:: Given information
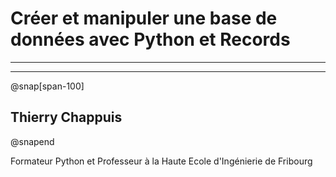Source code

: # Créer et manipuler une base de données avec Python et Records

---


---
@snap[span-100]
## Thierry Chappuis
@snapend

Formateur Python et Professeur à la Haute Ecole d'Ingénierie de Fribourg



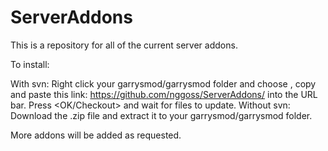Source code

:ServerAddons
============

This is a repository for all of the current server addons.

To install:

With svn: Right click your garrysmod/garrysmod folder and choose <Svn Checkout>, copy and paste this link:
                https://github.com/nggoss/ServerAddons/
            into the URL bar. Press <OK/Checkout> and wait for files to update. 
Without svn: Download the .zip file and extract it to your garrysmod/garrysmod folder.
  
  
  
More addons will be added as requested.
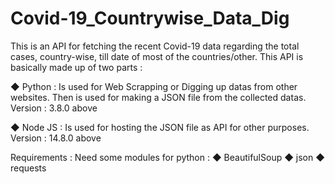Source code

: # Covid-19_Countrywise_Data_Dig
This is an API for fetching the recent Covid-19 data regarding the total cases, country-wise, till date of most of the countries/other.
This API is basically made up of two parts :

◆ Python : Is used for Web Scrapping or Digging up datas from other websites.
           Then is used for making a JSON file from the collected datas.
           Version : 3.8.0 above

◆ Node JS : Is used for hosting the JSON file as API for other purposes.
            Version : 14.8.0 above

Requirements : Need some modules for python : ◆ BeautifulSoup
                                              ◆ json
                                              ◆ requests
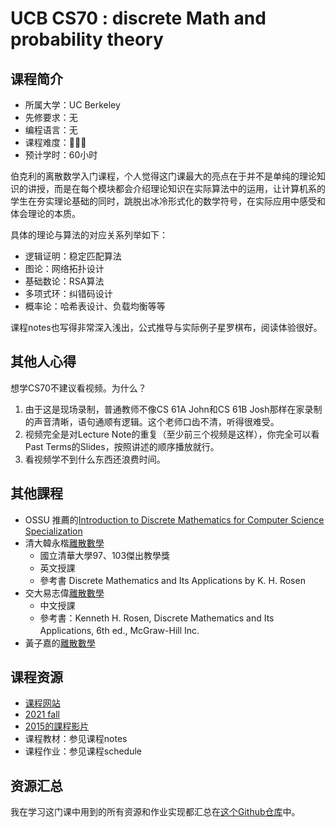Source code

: # UCB CS70 : discrete Math and probability theory
## 课程简介
- 所属大学：UC Berkeley
- 先修要求：无
- 编程语言：无
- 课程难度：🌟🌟🌟
- 预计学时：60小时

伯克利的离散数学入门课程，个人觉得这门课最大的亮点在于并不是单纯的理论知识的讲授，而是在每个模块都会介绍理论知识在实际算法中的运用，让计算机系的学生在夯实理论基础的同时，跳脱出冰冷形式化的数学符号，在实际应用中感受和体会理论的本质。

具体的理论与算法的对应关系列举如下：

- 逻辑证明：稳定匹配算法
- 图论：网络拓扑设计
- 基础数论：RSA算法
- 多项式环：纠错码设计
- 概率论：哈希表设计、负载均衡等等

课程notes也写得非常深入浅出，公式推导与实际例子星罗棋布，阅读体验很好。

##  其他人心得
想学CS70不建议看视频。为什么？
1. 由于这是现场录制，普通教师不像CS 61A John和CS 61B Josh那样在家录制的声音清晰，语句通顺有逻辑。这个老师口齿不清，听得很难受。
2. 视频完全是对Lecture Note的重复（至少前三个视频是这样），你完全可以看Past Terms的Slides，按照讲述的顺序播放就行。
3. 看视频学不到什么东西还浪费时间。

## 其他課程
- OSSU 推薦的[Introduction to Discrete Mathematics for Computer Science Specialization](https://www.coursera.org/specializations/discrete-mathematics)
- 清大韓永楷[離散數學](https://ocw.nthu.edu.tw/ocw/index.php?page=course&cid=129)
  - 國立清華大學97﻿、103﻿傑出教學獎
  - 英文授課
  - 參考書 Discrete Mathematics and Its Applications by K. H. Rosen 
- 交大易志偉[離散數學](https://ocw.nctu.edu.tw/course_detail.php?nid=613)
  - 中文授課
  - 參考書：Kenneth H. Rosen, Discrete Mathematics and Its Applications, 6th ed., McGraw-Hill Inc.　 
- 黃子嘉的[離散數學](https://www.books.com.tw/products/0010837082)

## 课程资源
- [课程网站](http://www.eecs70.org/)
- [2021 fall](https://www.fa21.eecs70.org/)
- [2015的課程影片](https://www.bilibili.com/video/BV1SW411L7oY/)
- 课程教材：参见课程notes
- 课程作业：参见课程schedule

## 资源汇总
我在学习这门课中用到的所有资源和作业实现都汇总在[这个Github仓库](https://github.com/PKUFlyingPig/UCB-CS70)中。
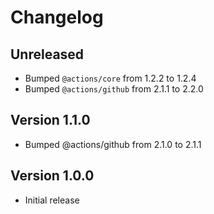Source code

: # Changelog

## Unreleased

- Bumped `@actions/core` from 1.2.2 to 1.2.4
- Bumped `@actions/github` from 2.1.1 to 2.2.0

## Version 1.1.0

- Bumped @actions/github from 2.1.0 to 2.1.1

## Version 1.0.0

- Initial release
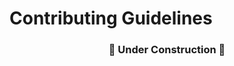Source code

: # Contributing Guidelines

<!-- We appreciate your interest in contributing to QuantumOcean! By participating in our vision, you can help us improve and enhance our software. Please take a moment to review these guidelines to make the contribution process smooth and effective. -->

<h3 align="center">🚧 Under Construction 🚧 </h3>
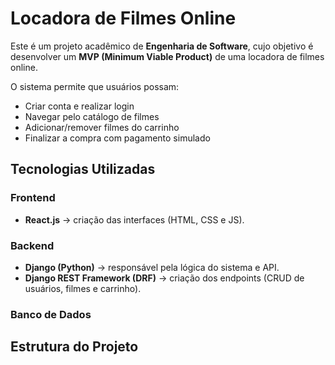 # Locadora de Filmes Online

Este é um projeto acadêmico de **Engenharia de Software**, cujo objetivo é desenvolver um **MVP (Minimum Viable Product)** de uma locadora de filmes online.  

O sistema permite que usuários possam:  
- Criar conta e realizar login  
- Navegar pelo catálogo de filmes  
- Adicionar/remover filmes do carrinho  
- Finalizar a compra com pagamento simulado  


##  Tecnologias Utilizadas

### Frontend
- **React.js** → criação das interfaces (HTML, CSS e JS).  

### Backend
- **Django (Python)** → responsável pela lógica do sistema e API.  
- **Django REST Framework (DRF)** → criação dos endpoints (CRUD de usuários, filmes e carrinho).  

### Banco de Dados 


##  Estrutura do Projeto

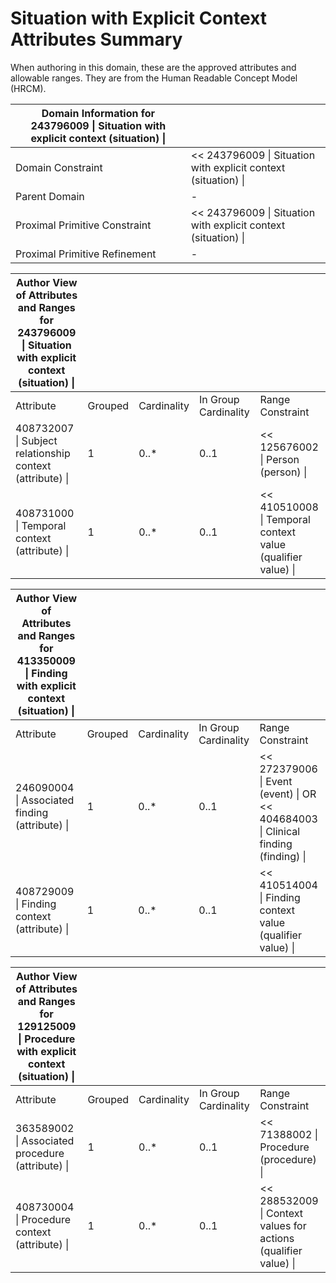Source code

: # Situation with Explicit Context Attributes Summary

  

When authoring in this domain, these are the approved attributes and allowable ranges. They are from the Human Readable Concept Model (HRCM).

| Domain Information for 243796009 \| Situation with explicit context (situation) \| |   |
|---|---|
| Domain Constraint | << 243796009 \| Situation with explicit context (situation) \| |
| Parent Domain | - |
| Proximal Primitive Constraint | << 243796009 \| Situation with explicit context (situation) \| |
| Proximal Primitive Refinement | - |

  

| Author View of Attributes and Ranges for 243796009 \| Situation with explicit context (situation) \| |   |   |   |   |
|---|---|---|---|---|
| Attribute | Grouped | Cardinality | In Group Cardinality | Range Constraint |
| 408732007 \| Subject relationship context (attribute) \| | 1 | 0..* | 0..1 | << 125676002 \| Person (person) \| |
| 408731000 \| Temporal context (attribute) \| | 1 | 0..* | 0..1 | << 410510008 \| Temporal context value (qualifier value) \| |

  

| Author View of Attributes and Ranges for 413350009 \| Finding with explicit context (situation) \| |   |   |   |   |
|---|---|---|---|---|
| Attribute | Grouped | Cardinality | In Group Cardinality | Range Constraint |
| 246090004 \| Associated finding (attribute) \| | 1 | 0..* | 0..1 | << 272379006 \| Event (event) \| OR << 404684003 \| Clinical finding (finding) \| |
| 408729009 \| Finding context (attribute) \| | 1 | 0..* | 0..1 | << 410514004 \| Finding context value (qualifier value) \| |

  

| Author View of Attributes and Ranges for 129125009 \| Procedure with explicit context (situation) \| |   |   |   |   |
|---|---|---|---|---|
| Attribute | Grouped | Cardinality | In Group Cardinality | Range Constraint |
| 363589002 \| Associated procedure (attribute) \| | 1 | 0..* | 0..1 | << 71388002 \| Procedure (procedure) \| |
| 408730004 \| Procedure context (attribute) \| | 1 | 0..* | 0..1 | << 288532009 \| Context values for actions (qualifier value) \| |


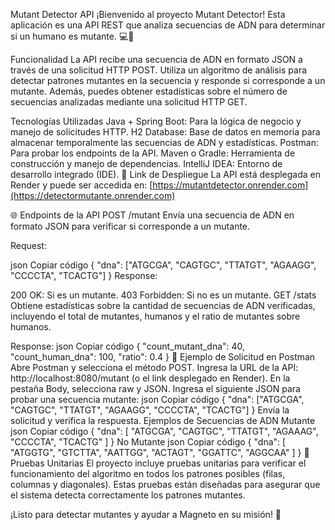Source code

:  Mutant Detector API
¡Bienvenido al proyecto Mutant Detector! Esta aplicación es una API REST que analiza secuencias de ADN para determinar si un humano es mutante. 💻🔬

 Funcionalidad
La API recibe una secuencia de ADN en formato JSON a través de una solicitud HTTP POST. Utiliza un algoritmo de análisis para detectar patrones mutantes en la secuencia y responde si corresponde a un mutante. Además, puedes obtener estadísticas sobre el número de secuencias analizadas mediante una solicitud HTTP GET.

 Tecnologías Utilizadas
Java + Spring Boot: Para la lógica de negocio y manejo de solicitudes HTTP.
H2 Database: Base de datos en memoria para almacenar temporalmente las secuencias de ADN y estadísticas.
Postman: Para probar los endpoints de la API.
Maven o Gradle: Herramienta de construcción y manejo de dependencias.
IntelliJ IDEA: Entorno de desarrollo integrado (IDE).
🔗 Link de Despliegue
La API está desplegada en Render y puede ser accedida en: [https://mutantdetector.onrender.com](https://detectormutante.onrender.com)

🌐 Endpoints de la API
POST /mutant
Envía una secuencia de ADN en formato JSON para verificar si corresponde a un mutante.

Request:

json
Copiar código
{
  "dna": ["ATGCGA", "CAGTGC", "TTATGT", "AGAAGG", "CCCCTA", "TCACTG"]
}
Response:

200 OK: Si es un mutante.
403 Forbidden: Si no es un mutante.
GET /stats
Obtiene estadísticas sobre la cantidad de secuencias de ADN verificadas, incluyendo el total de mutantes, humanos y el ratio de mutantes sobre humanos.

Response:
json
Copiar código
{
  "count_mutant_dna": 40,
  "count_human_dna": 100,
  "ratio": 0.4
}
🧪 Ejemplo de Solicitud en Postman
Abre Postman y selecciona el método POST.
Ingresa la URL de la API: http://localhost:8080/mutant (o el link desplegado en Render).
En la pestaña Body, selecciona raw y JSON.
Ingresa el siguiente JSON para probar una secuencia mutante:
json
Copiar código
{
  "dna": ["ATGCGA", "CAGTGC", "TTATGT", "AGAAGG", "CCCCTA", "TCACTG"]
}
Envía la solicitud y verifica la respuesta.
 Ejemplos de Secuencias de ADN
Mutante
json
Copiar código
{
    "dna": [
      "ATGCGA",
      "CAGTGC",
      "TTATGT",
      "AGAAAG",
      "CCCCTA",
      "TCACTG"
    ]
}
No Mutante
json
Copiar código
{
    "dna": [
      "ATGGTG",
      "GTCTTA",
      "AATTGG",
      "ACTAGT",
      "GGATTC", 
      "AGGCAA"
    ]
}
🧩 Pruebas Unitarias
El proyecto incluye pruebas unitarias para verificar el funcionamiento del algoritmo en todos los patrones posibles (filas, columnas y diagonales). Estas pruebas están diseñadas para asegurar que el sistema detecta correctamente los patrones mutantes.

¡Listo para detectar mutantes y ayudar a Magneto en su misión! 🎉
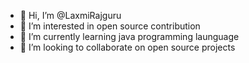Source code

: - 👋 Hi, I’m @LaxmiRajguru
- 👀 I’m interested in open source contribution
- 🌱 I’m currently learning java programming launguage
- 💞️ I’m looking to collaborate on open source projects

<!---
LaxmiRajguru/LaxmiRajguru is a ✨ special ✨ repository because its `README.md` (this file) appears on your GitHub profile.
You can click the Preview link to take a look at your changes.
--->
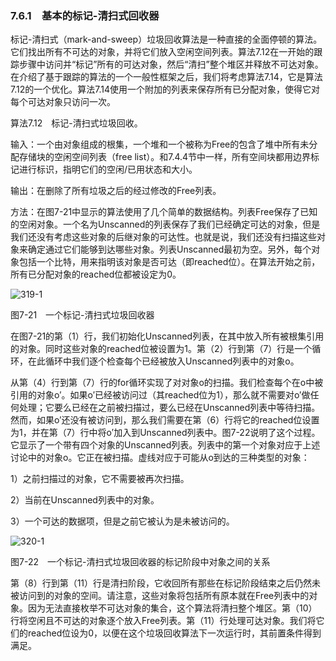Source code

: ### 7.6.1　基本的标记-清扫式回收器

标记-清扫式（mark-and-sweep）垃圾回收算法是一种直接的全面停顿的算法。它们找出所有不可达的对象，并将它们放入空闲空间列表。算法7.12在一开始的跟踪步骤中访问并“标记”所有的可达对象，然后“清扫”整个堆区并释放不可达对象。在介绍了基于跟踪的算法的一个一般性框架之后，我们将考虑算法7.14，它是算法7.12的一个优化。算法7.14使用一个附加的列表来保存所有已分配对象，使得它对每个可达对象只访问一次。

算法7.12　标记-清扫式垃圾回收。

输入：一个由对象组成的根集，一个堆和一个被称为Free的包含了堆中所有未分配存储块的空闲空间列表（free list）。和7.4.4节中一样，所有空间块都用边界标记进行标识，指明它们的空闲/已用状态和大小。

输出：在删除了所有垃圾之后的经过修改的Free列表。

方法：在图7-21中显示的算法使用了几个简单的数据结构。列表Free保存了已知的空闲对象。一个名为Unscanned的列表保存了我们已经确定可达的对象，但是我们还没有考虑这些对象的后继对象的可达性。也就是说，我们还没有扫描这些对象来确定通过它们能够到达哪些对象。列表Unscanned最初为空。另外，每个对象包括一个比特，用来指明该对象是否可达（即reached位）。在算法开始之前，所有已分配对象的reached位都被设定为0。

![319-1](../Images/image04494.jpeg)

图7-21　一个标记-清扫式垃圾回收器

在图7-21的第（1）行，我们初始化Unscanned列表，在其中放入所有被根集引用的对象。同时这些对象的reached位被设置为1。第（2）行到第（7）行是一个循环，在此循环中我们逐个检查每个已经被放入Unscanned列表中的对象o。

从第（4）行到第（7）行的for循环实现了对对象o的扫描。我们检查每个在o中被引用的对象o′。如果o′已经被访问过（其reached位为1），那么就不需要对o′做任何处理；它要么已经在之前被扫描过，要么已经在Unscanned列表中等待扫描。然而，如果o′还没有被访问到，那么我们需要在第（6）行将它的reached位设置为1，并在第（7）行中将o′加入到Unscanned列表中。图7-22说明了这个过程。它显示了一个带有四个对象的Unscanned列表。列表中的第一个对象对应于上述讨论中的对象o。它正在被扫描。虚线对应于可能从o到达的三种类型的对象：

1）之前扫描过的对象，它不需要被再次扫描。

2）当前在Unscanned列表中的对象。

3）一个可达的数据项，但是之前它被认为是未被访问的。

![320-1](../Images/image04495.jpeg)

图7-22　一个标记-清扫式垃圾回收器的标记阶段中对象之间的关系

第（8）行到第（11）行是清扫阶段，它收回所有那些在标记阶段结束之后仍然未被访问到的对象的空间。请注意，这些对象将包括所有原本就在Free列表中的对象。因为无法直接枚举不可达对象的集合，这个算法将清扫整个堆区。第（10）行将空闲且不可达的对象逐个放入Free列表。第（11）行处理可达对象。我们将它们的reached位设为0，以便在这个垃圾回收算法下一次运行时，其前置条件得到满足。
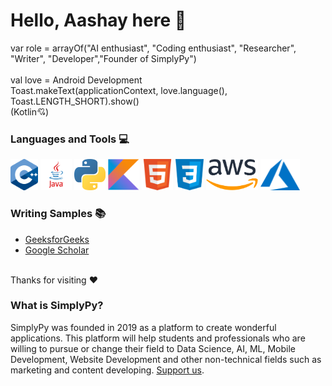 <h1> Hello, Aashay here 👋 </h1>

var role = arrayOf("AI enthusiast", "Coding enthusiast", "Researcher", "Writer", "Developer","Founder of SimplyPy")
<br><br>
val love = Android Development
<br>
Toast.makeText(applicationContext, love.language(), Toast.LENGTH_SHORT).show()
<br>
(Kotlin💘)



<h3> Languages and Tools 💻 </h3>
<div orientation="horizontal">
  <img src="assets/cpp.png" height=50>
  <img src="assets/java.png" height=50>
  <img src="assets/python.png" height=50>
  <img src="assets/kotlin.png" height=50>
  <img src="assets/html.png" height=50>
  <img src="assets/css.png" height=50>
  <img src="assets/aws.png" height=50>
  <img src="assets/azure.svg" height=50>
</div>

<h3> Writing Samples 📚</h3>
<ul>
  <li><a href="https://auth.geeksforgeeks.org/user/aashaypawar/articles">GeeksforGeeks</a></li>
  <li><a href="https://scholar.google.com/citations?user=9UwnRSgAAAAJ&hl=en">Google Scholar</a></li>
</ul>
  
<br>
Thanks for visiting ❤️

<br>
<h3> What is SimplyPy?</h3>
SimplyPy was founded in 2019 as a platform to create wonderful applications. This platform will help students and professionals who are willing to pursue or change their field to Data Science, AI, ML, Mobile Development, Website Development and other non-technical fields such as marketing and content developing. <a href="">Support us</a>.


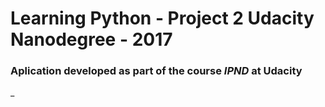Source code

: # Learning Python - Project 2 Udacity Nanodegree - 2017

### Aplication developed as part of the course _IPND_ at Udacity

_


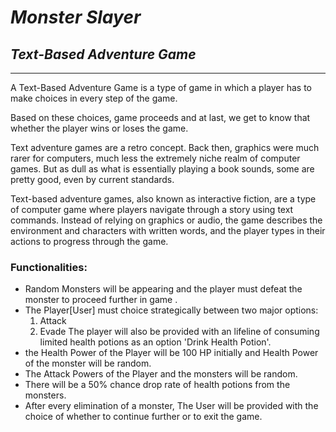 # _Monster Slayer_ 

## *Text-Based Adventure Game*
--------------------------------
A Text-Based Adventure Game is a type of game in which a player has to make choices in every step of the game.

Based on these choices, game proceeds and at last, we get to know that whether the player wins or loses the game.

Text adventure games are a retro concept. Back then, graphics were much rarer for computers, much less the extremely niche realm of computer games. But as dull as what is essentially playing a book sounds, some are pretty good, even by current standards.

Text-based adventure games, also known as interactive fiction, are a type of computer game where players navigate through a story using text commands. Instead of relying on graphics or audio, the game describes the environment and characters with written words, and the player types in their actions to progress through the game. 

### Functionalities:

* Random Monsters will be appearing and the player must defeat the monster to proceed further in game .
* The Player[User] must choice strategically between two major options:
    1. Attack
    2. Evade 
The player will also be provided with an lifeline of consuming limited health potions as an option 'Drink Health Potion'.
* the Health Power of the Player will be 100 HP initially and Health Power of the monster will be random. 
* The Attack Powers of the Player and the monsters will be random.
* There will be a 50% chance drop rate of health potions from the monsters.
* After every elimination of a monster, The User will be provided with the choice of whether to continue further or to exit the game.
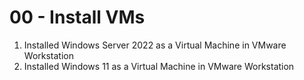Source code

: # 00 - Install VMs

1. Installed Windows Server 2022 as a Virtual Machine in VMware Workstation
2. Installed Windows 11 as a Virtual Machine in VMware Workstation 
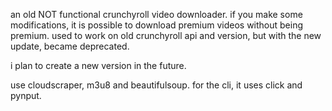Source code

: an old  NOT functional crunchyroll video downloader. if you make some modifications, it is possible to download premium videos without being premium.
used to work on old crunchyroll api and version, but with the new update, became deprecated.

i plan to create a new version in the future.

use cloudscraper, m3u8 and beautifulsoup.
for the cli, it uses click and pynput.
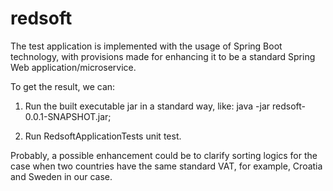 # redsoft

The test application is implemented with the usage of Spring Boot technology, with provisions made for enhancing it to be a standard Spring Web application/microservice.

To get the result, we can:

1. Run the built executable jar in a standard way, like: java -jar redsoft-0.0.1-SNAPSHOT.jar;

2. Run RedsoftApplicationTests unit test.

Probably, a possible enhancement could be to clarify sorting logics for the case when two countries have the same standard VAT, for example, Croatia and Sweden in our case.
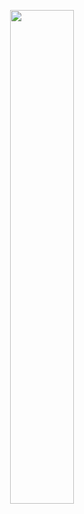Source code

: <p align="center">
  <img src="https://github.com/user-attachments/assets/c41dbe0f-a04c-4366-8e7e-f76c10dfa4bc" width="45%" />

</p>
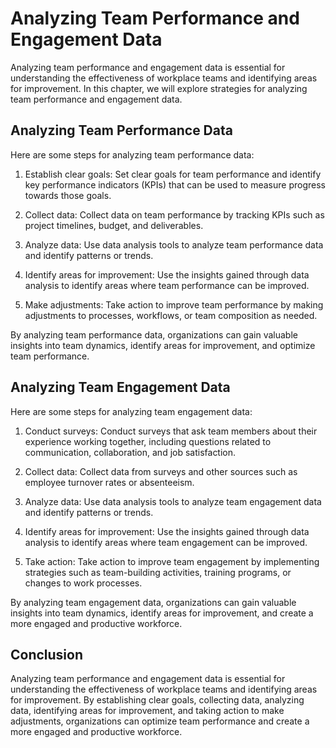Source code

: Analyzing Team Performance and Engagement Data
===============================================================================================

Analyzing team performance and engagement data is essential for understanding the effectiveness of workplace teams and identifying areas for improvement. In this chapter, we will explore strategies for analyzing team performance and engagement data.

Analyzing Team Performance Data
-------------------------------

Here are some steps for analyzing team performance data:

1. Establish clear goals: Set clear goals for team performance and identify key performance indicators (KPIs) that can be used to measure progress towards those goals.

2. Collect data: Collect data on team performance by tracking KPIs such as project timelines, budget, and deliverables.

3. Analyze data: Use data analysis tools to analyze team performance data and identify patterns or trends.

4. Identify areas for improvement: Use the insights gained through data analysis to identify areas where team performance can be improved.

5. Make adjustments: Take action to improve team performance by making adjustments to processes, workflows, or team composition as needed.

By analyzing team performance data, organizations can gain valuable insights into team dynamics, identify areas for improvement, and optimize team performance.

Analyzing Team Engagement Data
------------------------------

Here are some steps for analyzing team engagement data:

1. Conduct surveys: Conduct surveys that ask team members about their experience working together, including questions related to communication, collaboration, and job satisfaction.

2. Collect data: Collect data from surveys and other sources such as employee turnover rates or absenteeism.

3. Analyze data: Use data analysis tools to analyze team engagement data and identify patterns or trends.

4. Identify areas for improvement: Use the insights gained through data analysis to identify areas where team engagement can be improved.

5. Take action: Take action to improve team engagement by implementing strategies such as team-building activities, training programs, or changes to work processes.

By analyzing team engagement data, organizations can gain valuable insights into team dynamics, identify areas for improvement, and create a more engaged and productive workforce.

Conclusion
----------

Analyzing team performance and engagement data is essential for understanding the effectiveness of workplace teams and identifying areas for improvement. By establishing clear goals, collecting data, analyzing data, identifying areas for improvement, and taking action to make adjustments, organizations can optimize team performance and create a more engaged and productive workforce.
::::
All lines of the records containing "align" should be shown.

<h3 align="center">🚧 Under Construction 🚧 </h3>
: <p align="center">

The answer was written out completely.